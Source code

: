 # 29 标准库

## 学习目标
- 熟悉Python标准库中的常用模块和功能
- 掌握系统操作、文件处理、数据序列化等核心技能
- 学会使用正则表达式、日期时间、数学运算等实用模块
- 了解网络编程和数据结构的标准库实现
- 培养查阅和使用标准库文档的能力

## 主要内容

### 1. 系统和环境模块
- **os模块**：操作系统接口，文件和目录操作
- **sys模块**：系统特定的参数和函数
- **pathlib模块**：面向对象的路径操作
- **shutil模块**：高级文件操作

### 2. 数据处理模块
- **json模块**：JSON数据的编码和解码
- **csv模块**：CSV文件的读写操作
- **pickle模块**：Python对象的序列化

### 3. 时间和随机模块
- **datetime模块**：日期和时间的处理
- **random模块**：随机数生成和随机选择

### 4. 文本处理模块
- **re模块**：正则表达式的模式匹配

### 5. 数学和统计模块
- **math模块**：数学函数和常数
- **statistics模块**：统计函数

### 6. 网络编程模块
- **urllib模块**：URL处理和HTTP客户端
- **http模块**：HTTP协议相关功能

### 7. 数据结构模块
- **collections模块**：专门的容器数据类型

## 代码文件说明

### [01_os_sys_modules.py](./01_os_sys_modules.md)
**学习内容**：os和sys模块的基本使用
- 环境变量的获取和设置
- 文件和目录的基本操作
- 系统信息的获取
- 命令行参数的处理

----

#### Task item:
Starting at the line that holds "- **sys模块**：系统特定的参数和函数", set down each line exactly through the last line of the records above, and no others.

#### Exercise result:
- **sys模块**：系统特定的参数和函数
- **pathlib模块**：面向对象的路径操作
- **shutil模块**：高级文件操作

### 2. 数据处理模块
- **json模块**：JSON数据的编码和解码
- **csv模块**：CSV文件的读写操作
- **pickle模块**：Python对象的序列化

### 3. 时间和随机模块
- **datetime模块**：日期和时间的处理
- **random模块**：随机数生成和随机选择

### 4. 文本处理模块
- **re模块**：正则表达式的模式匹配

### 5. 数学和统计模块
- **math模块**：数学函数和常数
- **statistics模块**：统计函数

### 6. 网络编程模块
- **urllib模块**：URL处理和HTTP客户端
- **http模块**：HTTP协议相关功能

### 7. 数据结构模块
- **collections模块**：专门的容器数据类型

## 代码文件说明

### [01_os_sys_modules.py](./01_os_sys_modules.md)
**学习内容**：os和sys模块的基本使用
- 环境变量的获取和设置
- 文件和目录的基本操作
- 系统信息的获取
- 命令行参数的处理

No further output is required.